Introduction

Last week, we were talking about the classes `P` and `NP` and about `NP`-completeness.
We said language was in `P` if they have a polynomial time decision procedure (i.e., an algorithm that run in `p`-time on an input size that outputs yes if in language no if not )
We said language `L` was in `NP` if it has a polynomial time verification algorithm `A(x,y)` and polynomial `q` such that `x in L`, iff there exists `y` such that `|y| leq q(|x|)` and `A(x,y)` outputs 1.
We said a language `L` is `p`-time reducible to another language `L'`, written `L leq_p L'`, if there is a polynomial time computable map `f` from strings to string such that `x in L` iff `f(x) in L'`.
A language `L` is said to be `NP`-complete if it is in `NP` and any other language in `NP` is `p`-time reductible to `L`.
We exhibited several `NP`-complete languages last week: CIRCUIT-SAT, SAT, 3SAT, CLIQUE, VERTEX-COVER, HAM-CYCLE, TSP.
Today, we exhibit one more before moving on to approximation algorithms: SUBSET-SUM.

SUBSET-SUM

In the subset-sum problem we are given a finite set `S subset NN` and a target `t in NN`. We then ask is there a subset `S' subseteq S` whose elements sum to `t`?
For example, if `S = {1,2,7, 14, 49}` and `t=16`, then the subset `S' = {2, 14}` is a solution.
Formally,
SUBSET-SUM = `{langle S, t rangle | exists S' subseteq S, t= sum_(s in S') s}`.
We assume in the framing of this problem that we are encoding the numbers in binary.

NP-Completeness of SUBSET-SUM

Theorem.
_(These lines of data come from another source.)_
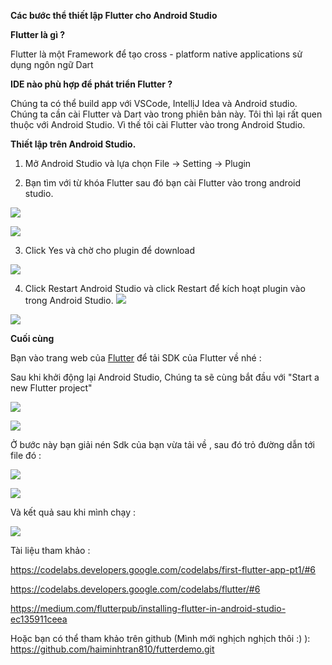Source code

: **Các bước thể thiết lập Flutter cho Android Studio**

**Flutter là gì ?**

Flutter là một Framework để tạo cross - platform native applications sử dụng ngôn ngữ Dart


**IDE nào phù hợp để phát triển Flutter ?**

Chúng ta có thể build app với VSCode, IntellịJ Idea và Android studio. Chúng ta cần cài Flutter và Dart vào trong phiên bản này. Tôi thì lại rất quen thuộc với Android Studio. Vì thế tôi cài Flutter vào trong Android Studio. 

**Thiết lập trên Android Studio.**

1. Mở Android Studio và lựa chọn File -> Setting -> Plugin 


2. Bạn tìm với từ khóa Flutter  sau đó bạn cài Flutter vào trong android studio. 

![](https://images.viblo.asia/4376ed8c-a14d-4062-8ac1-f225e28635b5.png)

![](https://images.viblo.asia/26383432-3523-4af6-b464-36f0827e4e1c.png)

3. Click Yes và chờ cho plugin để download

![](https://images.viblo.asia/ea172f5f-2c18-48e8-b0fd-c46facffa400.png)

4. Click Restart Android Studio và click Restart để kích hoạt plugin vào trong Android Studio.
![](https://images.viblo.asia/9a0adad8-1c8b-4fe3-a8de-9bb1ab72090b.png)

![](https://images.viblo.asia/2fa770dd-cdc2-4565-96f7-b3ab29c795b4.png)

**Cuối cùng**

Bạn vào trang web của [Flutter](https://flutter.dev/docs/get-started/install/linux) để tải SDK của Flutter về nhé :

Sau khi khởi động  lại Android Studio, Chúng ta sẽ cùng bắt đầu với "Start a new Flutter project"

![](https://images.viblo.asia/de1f7747-fab6-47cd-97d7-45d12ab7fcd1.png)

![](https://images.viblo.asia/fefee60f-99cb-4602-8177-eb1adc3bcdd1.png)

Ở bước này bạn giải nén Sdk của bạn vừa tải về , sau đó trỏ đường dẫn tới file đó :

![](https://images.viblo.asia/7660786c-af4b-43cc-af5f-9f50ee3d1c1f.png)

![](https://images.viblo.asia/566e9d25-25bb-4566-a6bf-6a71c4206cb5.png)

Và kết quả sau khi mình chạy :

![](https://images.viblo.asia/02431fe4-e34d-4385-b7c4-3b85c5155b3d.png)

Tài liệu tham khảo :

https://codelabs.developers.google.com/codelabs/first-flutter-app-pt1/#6

https://codelabs.developers.google.com/codelabs/flutter/#6

https://medium.com/flutterpub/installing-flutter-in-android-studio-ec135911ceea

Hoặc bạn có thể tham khảo trên github (Mình mới nghịch nghịch thôi :) ): https://github.com/haiminhtran810/futterdemo.git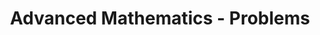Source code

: ---
title: Advanced Mathematics - Problems
description: Advanced Mathematics includes topics like Matrix Exponentiation, Combinatorics, Probability, Game Theory, etc.
---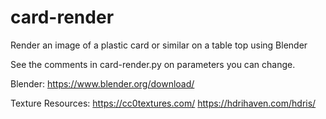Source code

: # card-render
Render an image of a plastic card or similar on a table top using Blender

See the comments in card-render.py on parameters you can change.

Blender:
https://www.blender.org/download/

Texture Resources:
https://cc0textures.com/
https://hdrihaven.com/hdris/

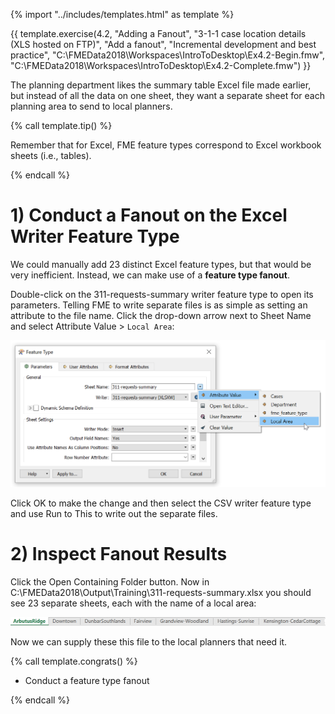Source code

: {% import "../includes/templates.html" as template %}

{{ template.exercise(4.2,
               "Adding a Fanout",
               "3-1-1 case location details (XLS hosted on FTP)",
               "Add a fanout",
               "Incremental development and best practice",
               "C:\\FMEData2018\\Workspaces\\IntroToDesktop\\Ex4.2-Begin.fmw",
               "C:\\FMEData2018\\Workspaces\\IntroToDesktop\\Ex4.2-Complete.fmw")
}}

The planning department likes the summary table Excel file made earlier, but instead of all the data on one sheet, they want a separate sheet for each planning area to send to local planners.

{% call template.tip() %}

Remember that for Excel, FME feature types correspond to Excel workbook sheets (i.e., tables).

{% endcall %}

# 1) Conduct a Fanout on the Excel Writer Feature Type

We could manually add 23 distinct Excel feature types, but that would be very inefficient. Instead, we can make use of a **feature type fanout**.

Double-click on the 311-requests-summary writer feature type to open its parameters. Telling FME to write separate files is as simple as setting an attribute to the file name. Click the drop-down arrow next to Sheet Name and select Attribute Value > `Local Area`:

![](./Images/fanout.png)

Click OK to make the change and then select the CSV writer feature type and use Run to This to write out the separate files.

# 2) Inspect Fanout Results

Click the Open Containing Folder button. Now in C:\\FMEData2018\\Output\\Training\\311-requests-summary.xlsx you should see 23 separate sheets, each with the name of a local area:

![](./Images/excel-sheets.png)

Now we can supply these this file to the local planners that need it.

{% call template.congrats() %}

<ul>
  <li>Conduct a feature type fanout</li>
</ul>

{% endcall %}

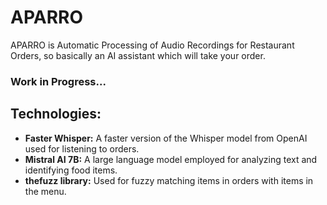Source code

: # APARRO
APARRO is Automatic Processing of Audio Recordings for Restaurant Orders, so basically an AI assistant which will take your order.

### Work in Progress...
## Technologies:
- **Faster Whisper:** A faster version of the Whisper model from OpenAI used for listening to orders.
- **Mistral AI 7B:** A large language model employed for analyzing text and identifying food items.
- **thefuzz library:** Used for fuzzy matching items in orders with items in the menu.

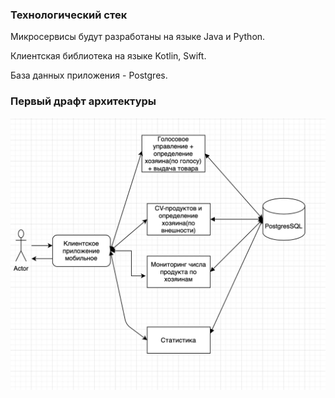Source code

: ### Технологический стек

Микросервисы будут разработаны на языке Java и Python. 

Клиентская библиотека на языке Kotlin, Swift. 

База данных приложения - Postgres. 

### Первый драфт архитектуры

![alt text](archv1.png)
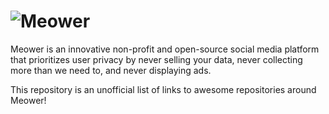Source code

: <h1><picture>
	<source media="(prefers-color-scheme: dark)" srcset="https://meower.org/assets/meowerlogo-white.svg" />
	<img alt="Meower" src="https://meower.org/assets/meowerlogo.svg"/>
</picture></h1>

Meower is an innovative non-profit and open-source social media platform that prioritizes user privacy by never selling your data, never collecting more than we need to, and never displaying ads.

This repository is an unofficial list of links to awesome repositories around Meower!
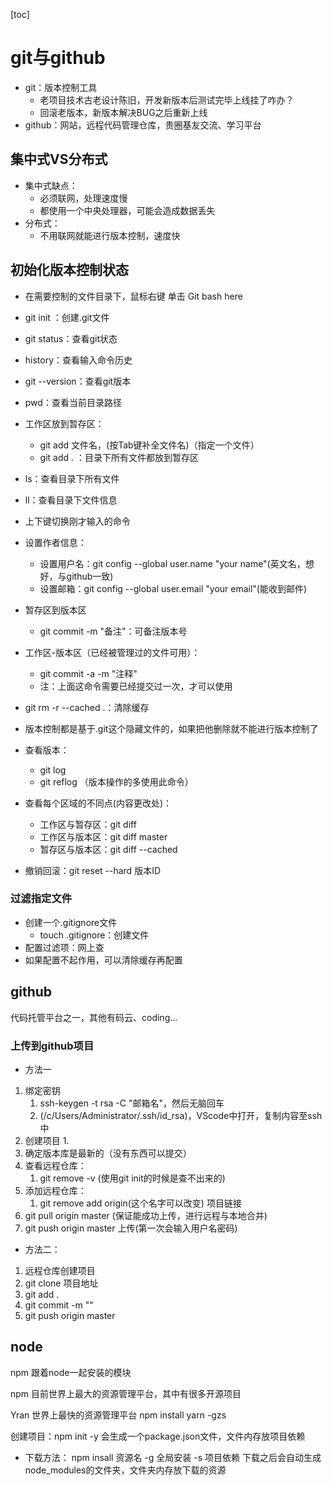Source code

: [toc]

# git与github

- git：版本控制工具
	- 老项目技术古老设计陈旧，开发新版本后测试完毕上线挂了咋办？
	- 回滚老版本，新版本解决BUG之后重新上线
- github：网站，远程代码管理仓库，贵圈基友交流、学习平台

## 集中式VS分布式

- 集中式缺点：
	- 必须联网，处理速度慢
	- 都使用一个中央处理器，可能会造成数据丢失
- 分布式：
	- 不用联网就能进行版本控制，速度快


## 初始化版本控制状态

- 在需要控制的文件目录下，鼠标右键 单击 Git bash here
- git init ：创建.git文件
- git status：查看git状态
- history：查看输入命令历史
- git --version：查看git版本
- pwd：查看当前目录路径

- 工作区放到暂存区：
	- git add 文件名，(按Tab键补全文件名)（指定一个文件）
	- git add . ：目录下所有文件都放到暂存区
- ls：查看目录下所有文件
- ll：查看目录下文件信息
- 上下键切换刚才输入的命令

- 设置作者信息：
	- 设置用户名：git config --global user.name "your name"(英文名，想好，与github一致)
	- 设置邮箱：git config --global user.email "your email"(能收到邮件)

- 暂存区到版本区
	- git commit -m "备注"：可备注版本号
- 工作区-版本区（已经被管理过的文件可用）：
	- git commit -a -m "注释"
	- 注：上面这命令需要已经提交过一次，才可以使用
- git rm -r --cached .：清除缓存
- 版本控制都是基于.git这个隐藏文件的，如果把他删除就不能进行版本控制了

- 查看版本：
	- git log
	- git reflog （版本操作的多使用此命令）
- 查看每个区域的不同点(内容更改处)：
	- 工作区与暂存区：git diff
	- 工作区与版本区：git diff master
	- 暂存区与版本区：git diff --cached

- 撤销回滚：git reset --hard 版本ID

### 过滤指定文件

- 创建一个.gitignore文件
	- touch .gitignore：创建文件
- 配置过滤项：网上查
- 如果配置不起作用，可以清除缓存再配置

## github

代码托管平台之一，其他有码云、coding...

### 上传到github项目
- 方法一
1. 绑定密钥
	1. ssh-keygen -t rsa -C "邮箱名"，然后无脑回车
	2. (/c/Users/Administrator/.ssh/id_rsa)，VScode中打开，复制内容至ssh中
2. 创建项目
	1. 
3. 确定版本库是最新的（没有东西可以提交）
4. 查看远程仓库：
	1. git remove -v (使用git  init的时候是查不出来的)
5. 添加远程仓库：
	1. git remove add origin(这个名字可以改变) 项目链接
6. git pull origin master (保证能成功上传，进行远程与本地合并)
7. git push origin master 上传(第一次会输入用户名密码)

- 方法二：
1. 远程仓库创建项目
2. git clone 项目地址
3. git add .
4. git commit -m ""
5. git push origin master

## node

npm 跟着node一起安装的模块

npm 目前世界上最大的资源管理平台，其中有很多开源项目

Yran 世界上最快的资源管理平台
	npm install yarn -gzs

创建项目：npm init -y
	会生成一个package.json文件，文件内存放项目依赖
- 下载方法：
npm insall 资源名
		-g 全局安装
		-s 项目依赖
下载之后会自动生成node_modules的文件夹，文件夹内存放下载的资源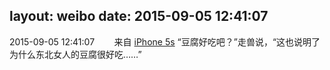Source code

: layout: weibo
date: 2015-09-05 12:41:07
---
<meta name="referrer" content="no-referrer" />

2015-09-05 12:41:07  &nbsp;&nbsp;&nbsp;&nbsp;&nbsp;&nbsp; 来自 <a href="sinaweibo://customweibosource" rel="nofollow">iPhone 5s</a>
“豆腐好吃吧？”走兽说，“这也说明了为什么东北女人的豆腐很好吃……” ​​​

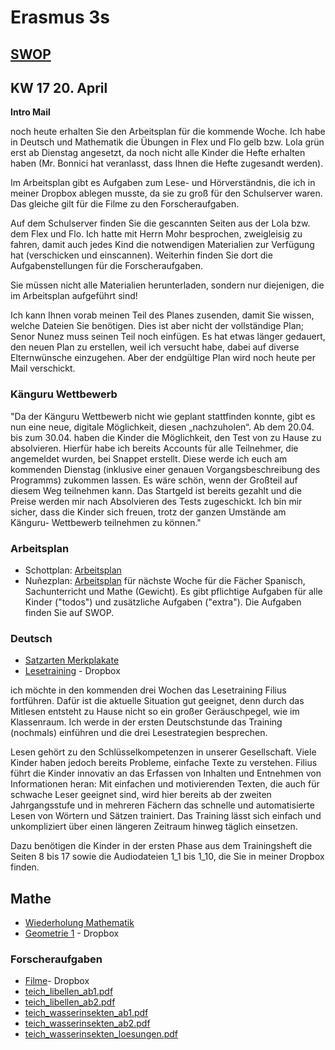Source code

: # Erasmus 3s

## [SWOP](https://erasmus-frankfurt.swop.schule/schule/homework)

## KW 17 20. April

**Intro Mail**

noch heute erhalten Sie den Arbeitsplan für die kommende Woche. Ich habe in Deutsch und Mathematik die Übungen in Flex und Flo gelb bzw. Lola grün erst ab Dienstag angesetzt, da noch nicht alle Kinder die Hefte erhalten haben (Mr. Bonnici hat veranlasst, dass Ihnen die Hefte zugesandt werden).

Im Arbeitsplan gibt es Aufgaben zum Lese- und Hörverständnis, die ich in meiner Dropbox ablegen musste, da sie zu groß für den Schulserver waren. Das gleiche gilt für die Filme zu den Forscheraufgaben.

Auf dem Schulserver finden Sie die gescannten Seiten aus der Lola bzw. dem Flex und Flo. Ich hatte mit Herrn Mohr besprochen, zweigleisig zu fahren, damit auch jedes Kind die notwendigen Materialien zur Verfügung hat (verschicken und einscannen). Weiterhin finden Sie dort die Aufgabenstellungen für die Forscheraufgaben.

Sie müssen nicht alle Materialien herunterladen, sondern nur diejenigen, die im Arbeitsplan aufgeführt sind!

Ich kann Ihnen vorab meinen Teil des Planes zusenden, damit Sie wissen, welche Dateien Sie benötigen. Dies ist aber nicht der vollständige Plan; Senor Nunez muss seinen Teil noch einfügen. Es hat etwas länger gedauert, den neuen Plan zu erstellen, weil ich versucht habe, dabei auf diverse Elternwünsche einzugehen. Aber der endgültige Plan wird noch heute per Mail verschickt.


### Känguru Wettbewerb

"Da der Känguru Wettbewerb nicht wie geplant stattfinden konnte, gibt es nun eine neue, digitale Möglichkeit, diesen „nachzuholen“. Ab dem 20.04. bis zum 30.04. haben die Kinder die Möglichkeit, den Test von zu Hause zu absolvieren. Hierfür habe ich bereits Accounts für alle Teilnehmer, die angemeldet wurden, bei Snappet erstellt. Diese werde ich euch am kommenden Dienstag (inklusive einer genauen Vorgangsbeschreibung des Programms) zukommen lassen. Es wäre schön, wenn der Großteil auf diesem Weg teilnehmen kann. Das Startgeld ist bereits gezahlt und die Preise werden mir nach Absolvieren des Tests zugeschickt. Ich bin mir sicher, dass die Kinder sich freuen, trotz der ganzen Umstände am Känguru- Wettbewerb teilnehmen zu können."

### Arbeitsplan
* Schottplan: [Arbeitsplan](<./KW 17 20 April/Arbeitsplan.docx>)
* Nuñezplan: [Arbeitsplan](<./KW 17 20 April/20-24 abril_wochenplan.doc>) für nächste Woche für die Fächer Spanisch, Sachunterricht und Mathe (Gewicht). Es gibt pflichtige Aufgaben für alle Kinder ("todos") und zusätzliche Aufgaben ("extra").
Die Aufgaben finden Sie auf SWOP.

### Deutsch

* [Satzarten Merkplakate](<./KW 17 20 April/Satzarten_Merkplakate.pdf>)
* [Lesetraining](https://www.dropbox.com/sh/hyf1i31gn4ermfv/AADcSQqFEzOXBDgJBjBVf-z5a?dl=0) - Dropbox


ich möchte in den kommenden drei Wochen das Lesetraining Filius fortführen. Dafür ist die aktuelle Situation gut geeignet, denn durch das Mitlesen entsteht zu Hause nicht so ein großer Geräuschpegel, wie im Klassenraum. Ich werde in der ersten Deutschstunde das Training (nochmals) einführen und die drei Lesestrategien besprechen.

Lesen gehört zu den Schlüsselkompetenzen in unserer Gesellschaft. Viele Kinder haben jedoch bereits Probleme, einfache Texte zu verstehen. Filius führt die Kinder innovativ an das Erfassen von Inhalten und Entnehmen von Informationen heran: Mit einfachen und motivierenden Texten, die auch für schwache Leser geeignet sind, wird hier bereits ab der zweiten Jahrgangsstufe und in mehreren Fächern das schnelle und automatisierte Lesen von Wörtern und Sätzen trainiert. Das Training lässt sich einfach und unkompliziert über einen längeren Zeitraum hinweg täglich einsetzen.

Dazu benötigen die Kinder in der ersten Phase aus dem Trainingsheft die Seiten 8 bis 17 sowie die Audiodateien 1_1 bis 1_10, die Sie in meiner Dropbox finden.

## Mathe

* [Wiederholung Mathematik](https://www.dropbox.com/sh/lbegywd3pyoycyj/AAClYmmy1G-MYIl4GAh8vr89a?dl=0)
* [Geometrie 1](https://www.dropbox.com/sh/av5p1k9i1ofdp6f/AADbYIWwx2iGgvEhfT4MNgAEa?dl=0) - Dropbox

### Forscheraufgaben

* [Filme](https://www.dropbox.com/sh/pcoiaw2uikc1gsh/AAAAoKdZNOdFkZj_ELRPv6Gna?dl=0)- Dropbox
* [teich_libellen_ab1.pdf](<KW\ 17\ 20\ April/Forscheraufgaben/teich_libellen_ab1.pdf>)
* [teich_libellen_ab2.pdf](<KW\ 17\ 20\ April/Forscheraufgaben/teich_libellen_ab2.pdf>)
* [teich_wasserinsekten_ab1.pdf](<KW\ 17\ 20\ April/Forscheraufgaben/teich_wasserinsekten_ab1.pdf>)
* [teich_wasserinsekten_ab2.pdf](<KW\ 17\ 20\ April/Forscheraufgaben/teich_wasserinsekten_ab2.pdf>)
* [teich_wasserinsekten_loesungen.pdf](<KW\ 17\ 20\ April/Forscheraufgaben/teich_wasserinsekten_loesungen.pdf>)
SUBSET-SUM is `NP`-complete.

Proof. To see SUBSET-SUM is in `NP` notice if we are given an instance `langle S, t rangle` of subset sum and a particular encoding of set of integers `langle S' rangle`, by linear scan for each element of `S'` we can check if it is in `S`. Further, by another scan of `S'` we can compute the sum of the elements in `S'` and then check if they are equal to `t`. This whole procedure would take at most` O(|langle S, t rangle +langle S' rangle|^2)` and so is a polynomial time verification procedure for SUBSET-SUM.

To show SUBSET-SUM is `NP`-hard, i.e., any language in `NP` reduces to it, it suffices to reduce 3SAT to SUBSET-SUM, as we already showed 3SAT is `NP`-complete. Suppose `phi(x_1, ..., x_n)` is an instance of 3SAT with clauses `C_1, ..., C_k`. WLOG, we can assume each clause has exactly three distinct literal, no clause has both a literal and its negation, and each variable appears in at least one clause.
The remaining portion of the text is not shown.